Social sciences, theology and many coffee cups
by Dorottya Nagy
Not long after I started my work at the Max Planck Institute, I attended a conference -- the first one in my new position. During the coffee break the first intermingling with my fellow participants took place; the same old ritual of new comers attempting to get to know each other, always eased by the statuary position of holding a cup in one’s hand, biting into a cookie and -- while still with a full mouth -- approaching the person next to you, widening your eyes in the ‘interest stand’ and initiating an exchange of words with the old awkward questions such as ‘how do you do?’ or ‘may I introduce myself?’ Usually such well practiced rituals rarely surprise; put in another way, the answers to the first questions usually may not become dangerous for the life of the piece of ceramic in one’s left hand. Yet, during that certain coffee break, two of my fellow ritualists managed to break their coffee cups while getting to know me. One could in many ways provide a scientific explanation for the coincidence of cups falling exactly at the moment when the getting-to-know ritual reached the point where I gave my self-positioning answer that I am a theologian. ‘A theologian?’ and there we went for the first time, the cup fell; ‘a theologian?’ and there we went for the second time and another cup was broken. I do not remember too much of the contents of that conference but I will remember the faces of some of those social scientists puzzling with the question how the notions ‘Max Planck Institute’ and’ theology’ could ever come together in terms of a job description.

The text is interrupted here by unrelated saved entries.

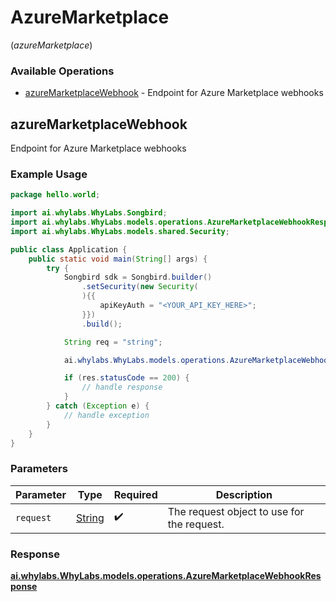 # AzureMarketplace
(*azureMarketplace*)

### Available Operations

* [azureMarketplaceWebhook](#azuremarketplacewebhook) - Endpoint for Azure Marketplace webhooks

## azureMarketplaceWebhook

Endpoint for Azure Marketplace webhooks

### Example Usage

```java
package hello.world;

import ai.whylabs.WhyLabs.Songbird;
import ai.whylabs.WhyLabs.models.operations.AzureMarketplaceWebhookResponse;
import ai.whylabs.WhyLabs.models.shared.Security;

public class Application {
    public static void main(String[] args) {
        try {
            Songbird sdk = Songbird.builder()
                .setSecurity(new Security(
                ){{
                    apiKeyAuth = "<YOUR_API_KEY_HERE>";
                }})
                .build();

            String req = "string";

            ai.whylabs.WhyLabs.models.operations.AzureMarketplaceWebhookResponse res = sdk.azureMarketplace.azureMarketplaceWebhook(req);

            if (res.statusCode == 200) {
                // handle response
            }
        } catch (Exception e) {
            // handle exception
        }
    }
}
```

### Parameters

| Parameter                                  | Type                                       | Required                                   | Description                                |
| ------------------------------------------ | ------------------------------------------ | ------------------------------------------ | ------------------------------------------ |
| `request`                                  | [String](../../models//.md)                | :heavy_check_mark:                         | The request object to use for the request. |


### Response

**[ai.whylabs.WhyLabs.models.operations.AzureMarketplaceWebhookResponse](../../models/operations/AzureMarketplaceWebhookResponse.md)**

It was not long after I started my work at Max Planck Institute that I attended a conference organized by and for theologians. At the moment the first cup of tea ‘stumbled’ in a left hand during the get to know each other ritual, a strong déjà-vu feeling attacked me and made me prevent any further damage by giving a short lecture on the importance of interdisciplinary research. As if I were not persuasive enough, some of my fellow theologians predicted a short life of the social sciences/theology combination. Those who got the touch of the contemporary spirit congratulated me that I could be one of the first theologians who was granted a position at a social scientific institute.
These early experiences of my adventures at and around the Max Planck Institute made me personalize the question about the theology- social sciences nexus. In a way, all my life long I have been operating from a minority position; and here once again a new one (whether one becomes a cuckoo in the nest is a whole different question and depends on many factors). All of a sudden the question 'what does theology has to do with social sciences' and vice versa became a personal one which asks for answers going beyond the personal.
Why does the relation of theology to social sciences look somewhat unpromising and surprising? Is this relationship about two parties which could never become each others’ better halves? On an individual level there is engagement with the other called theology or social sciences. Experts of both fields outstandingly cooperate with each other -- yet it is unusual or exceptional that theology and social science live under the same conditions of one single department. Could Richard Roberts be right when he talks about a ‘natural progression from the mentalité of the once all-knowing theologian to that of the ambitious contemporary social scientist who aims not merely at comprehensive interpretation of human life-worlds, but also to promote the emancipator role of social science as itself the agent of enlightened modernity’(2005:370)? And consequently, do theologians really occupy a ‘shrunken and marginalized residual territory’? Is there a competition between these parties, a game of practicing superiority? Or even worse, in the present academic, consume- and instant-production-driven academic system, are they made into each others’ competitors for the same financial resources? Can social sciences ever mean more than raw material, and orientative data for theologians? Can theology ever mean more than interesting or boring ethnographic data for social sciences? Is there interdisciplinarity among these without mockery? (Joel Robbins elaborates more on this type of mockery in his article ‘Anthropology and Theology: An Awkward Relationship?) I wish I could solve the theology-social sciences puzzle. At least there are people who start talking about the existence of the puzzle.
The experience of working together with social scientists researching diverse manifestations of Christianity as ethnographic topics, I see that a thorough engagement with theologians on clarifying homonym concepts may contribute to a deeper understanding of the human behavior. The same experience teaches me that social sciences may prompt theology to ask questions according to different logical patterns than the ones appropriated. The same experiences convinced me that there is no value-free research in social sciences either, especially not when researching that, which we with a common agreement and tolerance call ‘religion’.
The recent work experiences made me underline my initial attitude with which I have started the work at this institute: we all, theologians and social scientists, are committed to the explanation of human behavior; this is the utmost beautiful hermeneutical exercise one can ever be given. Who knows, recognizing the existence of the hermeneutical task may help us getting further with solving the puzzle. Instead of analyzing the differences from common, well learned and petrified frameworks, it might be more helpful to look at this fundamental similarity from a different perspective. For doing that we do need collegiality. Collegiality means that we do dare to symbolically and literally read, interpret, and view together. (Think of the etymology of our word ‘colleague’ – those who read together!) Collegiality also means that we do dare to come closer to each other, theologians and social sciences; and that those who may decide about that dare to create institutional interdisciplinarity as well -- and that all not only for the sake of coffee cups.